Each line that contains the word "development" is to be copied from the records below.

*** EXERCISE INPUTS ***

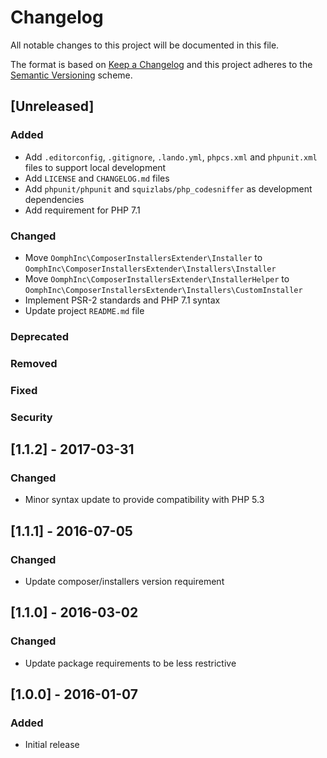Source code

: # Changelog
All notable changes to this project will be documented in this file.

The format is based on [Keep a Changelog][] and this project adheres to the
[Semantic Versioning][] scheme.

[Keep a Changelog]: http://keepachangelog.com
[Semantic Versioning]: https://semver.org

## [Unreleased]
### Added
- Add `.editorconfig`, `.gitignore`, `.lando.yml`, `phpcs.xml` and `phpunit.xml`
  files to support local development
- Add `LICENSE` and `CHANGELOG.md` files
- Add `phpunit/phpunit` and `squizlabs/php_codesniffer` as development
  dependencies
- Add requirement for PHP 7.1

### Changed
- Move `OomphInc\ComposerInstallersExtender\Installer` to
  `OomphInc\ComposerInstallersExtender\Installers\Installer`
- Move `OomphInc\ComposerInstallersExtender\InstallerHelper` to
  `OomphInc\ComposerInstallersExtender\Installers\CustomInstaller`
- Implement PSR-2 standards and PHP 7.1 syntax
- Update project `README.md` file

### Deprecated

### Removed

### Fixed

### Security

## [1.1.2] - 2017-03-31
### Changed
- Minor syntax update to provide compatibility with PHP 5.3

## [1.1.1] - 2016-07-05
### Changed
- Update composer/installers version requirement

## [1.1.0] - 2016-03-02
### Changed
- Update package requirements to be less restrictive

## [1.0.0] - 2016-01-07
### Added
- Initial release
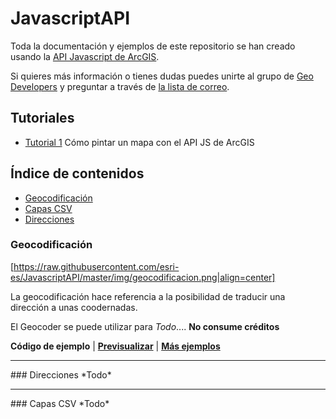 JavascriptAPI
=============

Toda la documentación y ejemplos de este repositorio se han creado usando la [API Javascript de ArcGIS](https://developers.arcgis.com/javascript/).

Si quieres más información o tienes dudas puedes unirte al grupo de [Geo Developers](http://meetup.com/Geo-Developers/) y preguntar a través de [la lista de correo](http://www.meetup.com/Geo-Developers/messages/archive/).

Tutoriales
---------------

* [Tutorial 1](http://nodejs.org/) Cómo pintar un mapa con el API JS de ArcGIS

Índice de contenidos
---------------

* [Geocodificación](#geocodificacin)
* [Capas CSV](#capas-csv)
* [Direcciones](#direcciones)

### Geocodificación

[https://raw.githubusercontent.com/esri-es/JavascriptAPI/master/img/geocodificacion.png|align=center]

La geocodificación hace referencia a la posibilidad de traducir una dirección a unas coodernadas.

El Geocoder se puede utilizar para *Todo*.... **No consume créditos**


**Código de ejemplo** | [**Previsualizar**]() | [**Más ejemplos**](http://bit.ly/1eqqbKs) 

<hr class="clear:both">
### Direcciones
*Todo*

<hr class="clear:both">
### Capas CSV
*Todo*
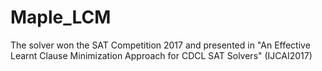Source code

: # Maple_LCM
The solver won the SAT Competition 2017 and presented in "An Effective Learnt Clause Minimization Approach for CDCL SAT Solvers" (IJCAI2017)
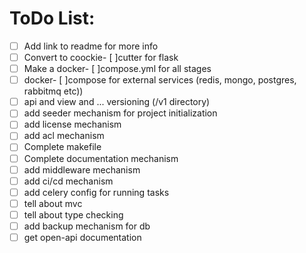 # ToDo List:
 
- [ ] Add link to readme for more info
- [ ] Convert to coockie- [ ]cutter for flask
- [ ] Make a docker- [ ]compose.yml for all stages
- [ ] docker- [ ]compose for external services (redis, mongo, postgres, rabbitmq etc))
- [ ] api and view and ... versioning (/v1 directory)
- [ ] add seeder mechanism for project initialization
- [ ] add license mechanism
- [ ] add acl mechanism
- [ ] Complete makefile
- [ ] Complete documentation mechanism
- [ ] add middleware mechanism
- [ ] add ci/cd mechanism
- [ ] add celery config for running tasks
- [ ] tell about mvc
- [ ] tell about type checking
- [ ] add backup mechanism for db
- [ ] get open-api documentation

*** End of EXERCISE INPUTS ***

**COMPLETED TASK**
  files to support local development
- Add `phpunit/phpunit` and `squizlabs/php_codesniffer` as development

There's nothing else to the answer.